The company said that its order intake dipped by five per cent this summer amid challenging consumer markets.
This followed flat sales for its premium Aga and Rayburn ranges in the first half of the year. Volumes for its more accessible Rangemaster product were also steady.
Overall, revenues for the six months to June 30 on a continuing basis rose by 1.9 per cent to £145.1 million on the back of higher prices.
Overall pre-tax profits were flat at £12.3 million, although basic earnings per share rose by 18.8 per cent to 9.5p.

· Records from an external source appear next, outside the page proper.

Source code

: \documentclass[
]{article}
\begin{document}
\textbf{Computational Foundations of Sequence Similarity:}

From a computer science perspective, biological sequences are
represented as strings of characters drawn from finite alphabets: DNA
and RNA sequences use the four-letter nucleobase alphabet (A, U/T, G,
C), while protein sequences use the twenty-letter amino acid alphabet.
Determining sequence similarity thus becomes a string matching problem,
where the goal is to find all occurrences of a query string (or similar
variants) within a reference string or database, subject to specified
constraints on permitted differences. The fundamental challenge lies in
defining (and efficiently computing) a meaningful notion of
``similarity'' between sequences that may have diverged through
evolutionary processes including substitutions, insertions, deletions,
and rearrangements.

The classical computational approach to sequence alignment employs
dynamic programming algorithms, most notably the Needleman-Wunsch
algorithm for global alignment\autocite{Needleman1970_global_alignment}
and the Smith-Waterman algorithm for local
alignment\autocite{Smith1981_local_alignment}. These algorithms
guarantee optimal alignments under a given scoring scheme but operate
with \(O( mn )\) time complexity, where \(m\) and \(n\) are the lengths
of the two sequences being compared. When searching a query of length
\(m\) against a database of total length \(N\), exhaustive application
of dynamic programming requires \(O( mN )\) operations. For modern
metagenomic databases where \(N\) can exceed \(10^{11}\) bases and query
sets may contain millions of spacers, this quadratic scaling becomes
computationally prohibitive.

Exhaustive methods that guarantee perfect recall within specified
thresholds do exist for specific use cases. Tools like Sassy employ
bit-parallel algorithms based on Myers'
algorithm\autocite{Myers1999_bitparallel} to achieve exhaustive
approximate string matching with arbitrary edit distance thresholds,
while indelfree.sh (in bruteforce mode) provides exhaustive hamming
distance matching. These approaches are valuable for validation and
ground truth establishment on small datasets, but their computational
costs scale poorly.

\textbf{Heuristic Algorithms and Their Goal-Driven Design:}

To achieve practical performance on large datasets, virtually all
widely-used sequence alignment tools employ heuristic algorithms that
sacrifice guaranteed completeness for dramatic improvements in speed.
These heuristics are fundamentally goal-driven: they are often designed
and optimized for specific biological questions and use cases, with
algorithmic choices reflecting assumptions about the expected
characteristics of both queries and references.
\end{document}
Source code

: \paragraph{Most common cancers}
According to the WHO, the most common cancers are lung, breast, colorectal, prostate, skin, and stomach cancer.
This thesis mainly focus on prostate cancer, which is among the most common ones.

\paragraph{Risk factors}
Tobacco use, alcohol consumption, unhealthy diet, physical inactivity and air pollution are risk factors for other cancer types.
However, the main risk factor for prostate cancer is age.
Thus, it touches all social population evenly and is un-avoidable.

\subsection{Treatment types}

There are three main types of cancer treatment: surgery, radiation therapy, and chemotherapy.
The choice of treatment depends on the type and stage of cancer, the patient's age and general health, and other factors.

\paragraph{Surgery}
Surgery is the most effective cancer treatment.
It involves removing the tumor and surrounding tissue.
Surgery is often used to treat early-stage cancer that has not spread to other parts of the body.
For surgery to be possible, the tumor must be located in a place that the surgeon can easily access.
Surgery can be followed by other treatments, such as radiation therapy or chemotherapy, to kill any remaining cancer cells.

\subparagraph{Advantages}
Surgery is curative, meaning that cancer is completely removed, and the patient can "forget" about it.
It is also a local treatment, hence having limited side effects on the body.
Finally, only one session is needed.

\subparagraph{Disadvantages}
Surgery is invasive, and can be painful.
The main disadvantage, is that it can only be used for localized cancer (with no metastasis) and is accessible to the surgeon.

On the strength of that, the half-time dividend is to be increased for the seventh year running – this time by 3.9 per cent to 4p per share.
In Ireland, where the group’s market this year has been described as “very weak”, Aga’s performance was markedly worse with “sharp” falls for its oil-fired Stanley cast-iron range, and a 20 per cent decrease in Rangemaster sales.
Stanley is seeing revived demand for ovens that operate off solid fuels, including wood.
The firm, which employs 3,000 people in the UK, is hoping this year’s Rangemaster sales will top the 76,000 units sold in 2007. Last year it achieved 19,600 sales of its Aga, Rayburn and Stanley makes.
As well as the consumer downturn, Aga said it was also having to wrestle with higher steel costs and energy prices during the period. In order to save costs it is moving to a new combined head office and distribution centre in Leamington Spa.
Trading at the group’s home interior division Fired Earth was making good progress, it said, with orders up by nearly ten per cent.
The group, which sold its foodservice arm for £265 million last year, makes its flagship Aga ovens at a manufacturing operation at Coalbrookdale near Telford, while Rangemaster products are made at Leamington Spa.
Mr McGrath said in a stock market announcement: “Our performance in the first half proved resilient.
“Having made disposals, returned cash to shareholders and still with net cash, the business base is strong. Our products – including exciting new ones such as programmable gas Agas, wood burning stoves and induction hob range cookers – are well attuned to the needs of today’s customers and we expect to emerge stronger and even better positioned following this current economic down cycle.”
Aga Rangemaster shares gained six per cent yesterday, closing 10.5p up at 198.25p.